Casque de Dragons_RCHambe au 20e Dragon

Photo : la casque de Dragon (20e Dragons) du sous-lieutenant Chambe, perforé par une balle alors qu’il est en reconnaissance le 7 octobre 1914. « Mon vieux celle-là n’est pas passée très loin ! Un joli souvenir à conserver dans les bibelots de famille… »
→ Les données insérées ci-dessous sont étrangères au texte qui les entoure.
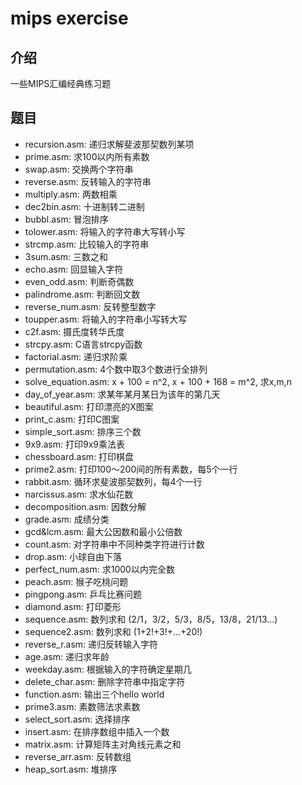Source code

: # mips exercise

## 介绍
一些MIPS汇编经典练习题

## 题目
- recursion.asm: 递归求解斐波那契数列某项
- prime.asm: 求100以内所有素数
- swap.asm: 交换两个字符串
- reverse.asm: 反转输入的字符串
- multiply.asm: 两数相乘
- dec2bin.asm: 十进制转二进制
- bubbl.asm: 冒泡排序
- tolower.asm: 将输入的字符串大写转小写
- strcmp.asm: 比较输入的字符串
- 3sum.asm: 三数之和
- echo.asm: 回显输入字符
- even_odd.asm: 判断奇偶数
- palindrome.asm: 判断回文数
- reverse_num.asm: 反转整型数字
- toupper.asm: 将输入的字符串小写转大写
- c2f.asm: 摄氏度转华氏度
- strcpy.asm: C语言strcpy函数
- factorial.asm: 递归求阶乘
- permutation.asm: 4个数中取3个数进行全排列
- solve_equation.asm: x + 100 = n^2, x + 100 + 168 = m^2, 求x,m,n
- day_of_year.asm: 求某年某月某日为该年的第几天
- beautiful.asm: 打印漂亮的X图案
- print_c.asm: 打印C图案
- simple_sort.asm: 排序三个数
- 9x9.asm: 打印9x9乘法表
- chessboard.asm: 打印棋盘
- prime2.asm: 打印100～200间的所有素数，每5个一行
- rabbit.asm: 循环求斐波那契数列，每4个一行
- narcissus.asm: 求水仙花数
- decomposition.asm: 因数分解
- grade.asm: 成绩分类
- gcd&lcm.asm: 最大公因数和最小公倍数
- count.asm: 对字符串中不同种类字符进行计数
- drop.asm: 小球自由下落
- perfect_num.asm: 求1000以内完全数
- peach.asm: 猴子吃桃问题
- pingpong.asm: 乒乓比赛问题
- diamond.asm: 打印菱形
- sequence.asm: 数列求和 (2/1，3/2，5/3，8/5，13/8，21/13...)
- sequence2.asm: 数列求和 (1+2!+3!+...+20!)
- reverse_r.asm: 递归反转输入字符
- age.asm: 递归求年龄
- weekday.asm: 根据输入的字符确定星期几
- delete_char.asm: 删除字符串中指定字符
- function.asm: 输出三个hello world
- prime3.asm: 素数筛法求素数
- select_sort.asm: 选择排序
- insert.asm: 在排序数组中插入一个数
- matrix.asm: 计算矩阵主对角线元素之和
- reverse_arr.asm: 反转数组
- heap_sort.asm: 堆排序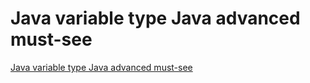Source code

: # Java variable type Java advanced must-see
[Java variable type Java advanced must-see](https://aiwithcloud.com/2022/09/16/java_variable_type_java_advanced_must_see/)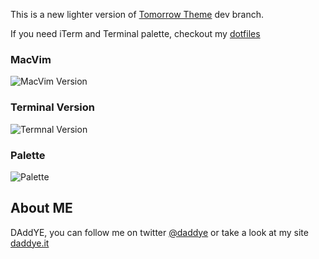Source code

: This is a new lighter version of [Tomorrow Theme](https://github.com/chriskempson/tomorrow-theme/tree/dev) dev branch.

If you need iTerm and Terminal palette, checkout my [dotfiles](https://github.com/DAddYE/dotfiles)

### MacVim

![MacVim Version](http://f.cl.ly/items/3a2H2O2T2X3A390o063T/tomorrow.macvim.png)

### Terminal Version

![Termnal Version](http://f.cl.ly/items/2F2T3U1U080m2M1k110B/tomorrow.term.png)

### Palette

![Palette](http://f.cl.ly/items/273M001t1B1h3E360I2W/Tomorrow.png)

## About ME

DAddYE, you can follow me on twitter [@daddye](http://twitter.com/daddye) or take a look at my site [daddye.it](http://www.daddye.it)
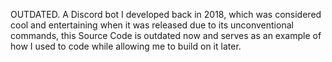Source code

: OUTDATED.
A Discord bot I developed back in 2018, which was considered cool and entertaining when it was released due to its unconventional commands, this Source Code is outdated now and serves as an example of how I used to code while allowing me to build on it later.

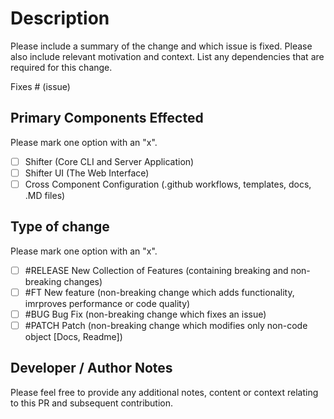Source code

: # Description

Please include a summary of the change and which issue is fixed. Please also include relevant motivation and context. List any dependencies that are required for this change.

Fixes # (issue)

## Primary Components Effected

Please mark one option with an "x".

- [ ] Shifter (Core CLI and Server Application)
- [ ] Shifter UI (The Web Interface)
- [ ] Cross Component Configuration (.github workflows, templates, docs, .MD files)

## Type of change

Please mark one option with an "x".

- [ ] #RELEASE New Collection of Features (containing breaking and non-breaking changes)
- [ ] #FT New feature (non-breaking change which adds functionality, imrproves performance or code quality)
- [ ] #BUG Bug Fix (non-breaking change which fixes an issue)
- [ ] #PATCH Patch (non-breaking change which modifies only non-code object [Docs, Readme])

## Developer / Author Notes

Please feel free to provide any additional notes, content or context relating to this PR and subsequent contribution.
            Tu ne peux te faire une idée de la joie immense, magnifique que j’éprouve au milieu de mes hommes. Je devine, je sens la confiance que je leur inspire. Ce ne sont plus les petits cavaliers de Limoges que je commande, mais des guerriers, des vrais qui ont vu le feu … et sérieusement. Dans les moments difficiles je sens leurs yeux fixés sur moi et alors, tu sais cela me communique une force énorme ! Être un chef ! Je sais bien maintenant ce que c’est !…. Quand un obus tombe trop près, que les balles sifflent, je m’efforce de trouver un sourire ou un lazzi, alors tout mon peloton en fait autant. Et le soir, au bivac [sic], quand au moment de la soupe (lorsqu’il y en a !) je me promène au milieu d’eux, je leur parle comme à des camarades, je leur parle de leur pays, de leur cher Limousin. Comme ils m’écoutent rêveurs, ou farouches les yeux brillants.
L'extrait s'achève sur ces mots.